I like to work on getting a good balance of acidity (dryness for lack of a better word), body and sweetness. In Indonesia I have had to work on educating most of our Indonesian customers who cant initially pick up and sweetness and mistake acidity for bitterness as well! "Pahit!" is the usual comment we hear... however when you are feeling the espesso character on the front of your tongue, it is of course indicative of sweetness. We also work hard on a number of other characters in the cup itself. Working with Indonesian Arabicas gives us huge scope so we work primarily on getting apricots, raspberry as the primary subtle taste characters, followed by a base of vanilla, cinamons, chocolates, honeysuckle, earthiness and cherry. Despite what people may think, getting the florals and the nice winey-ness that the Kiwi and Aussie roasters find in the Central/South American Arabicas or those from Kenya or Ethiopia IS possile with caeful selection of Indonesian Arabicas. It is difficult to pick up all of these flavors at once in a shot- but we have worked on the blend so the balance of the espresso characters mentioned willcut through milk and be apparent on the pallete.

In my opinion we here anyway, have to work on the premisis that the espresso shots we pull are most likly going to be drunk as flatwhites, lattes or cappuccinos. Good acidity on a single or double shot also will in part leave a pleasant, tingling, fleeting, lingering memory of the shot on the tastebuds near the back of the tongue.
No pun intended, but what does acid taste like? Is it the little taste of citrus I taste in some espressos?
Not really, its more of a "dryness", I think like the feeling on your tongue after you have consumed some pleasant alcoholic drink- like champagne for instance. Citric, as in the form of citric acid, is one of the natural flavors that may, or may not, be present in all roasted coffees=- depending on degree of the roast. I like a wee bit of evident citric in my blending. I guess the term "acidity" is pretty much over discriptive when we are talking about coffee eh?

N. Freeman said:
No pun intended, but what does acid taste like? Is it the little taste of citrus I taste in some espressos?
N. Freeman said:
No pun intended, but what does acid taste like? Is it the little taste of citrus I taste in some espressos?

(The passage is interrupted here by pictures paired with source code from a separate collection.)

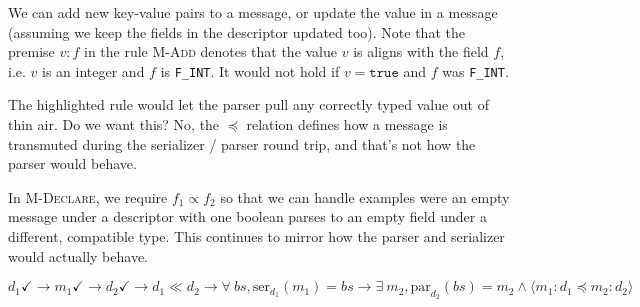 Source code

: We can add new key-value pairs to a message, or update the value in a message
(assuming we keep the fields in the descriptor updated too). Note that the
premise $v : f$ in the rule \textsc{M-Add} denotes that the value $v$ is aligns
with the field $f$, i.e. $v$ is an integer and $f$ is \verb|F_INT|. It would not
hold if $v = \mathtt{true}$ and $f$ was \verb|F_INT|.

The highlighted rule would let the parser pull any correctly typed value out of
thin air. Do we want this? No, the $\preceq$ relation defines how a message is
transmuted during the serializer / parser round trip, and that's not how the
parser would behave.

In \textsc{M-Declare}, we require $f_1 \propto f_2$ so that we can handle examples
were an empty message under a descriptor with one boolean parses to an empty
field under a different, compatible type. This continues to mirror how the
parser and serializer would actually behave.

\vspace{1em}
\begin{theorem}\label{thm:inter-compat}
  \[
    d_1 \checkmark \rightarrow m_1 \checkmark \rightarrow d_2 \checkmark
    \rightarrow d_1 \ll d_2 \rightarrow \forall\ bs, \mathrm{ser}_{d_1}(m_1) =
    bs \rightarrow \exists\ m_2, \mathrm{par}_{d_2}(bs) = m_2 \wedge \langle m_1
    : d_1 \preceq m_2 : d_2 \rangle
  \] 
\end{theorem}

Acid is sour, one of the 5 primary tastes: sweet, salty, bitter, sour, and umami. Like salt, it has no smell or aroma... I don't think it has a flavor of its own, but it contributes to your perception of taste and flavor. I think of acid as being less of a flavor and more of a sensation. It is often described as brightness or sharpness. Things taste a little dull when it is lacking. A little bit adds life, too much makes things unpalatable.

It occurs naturally in citrus, so may cause you to think of citrus when you experience it, however it does not always taste citrus-y. Pour a glass of water, hold your nose, and take a sip... now add a couple of drops of a neutral vinegar and repeat (with nose plugged). Ignore any smells that get past and focus on the sensation in your mouth. That is acid.

To me, an appropriate amount of acid is essential to almost everything that is meant to have complex flavor. Manipulating levels of acid in your drinks and the things you cook is a key to making stuff taste better.

I hope this helps.
Brady,

Thanks! I tried the vinegar and I now understand what is meant by an acidic taste. I have experienced it before but didn't know what is was or how to describe it.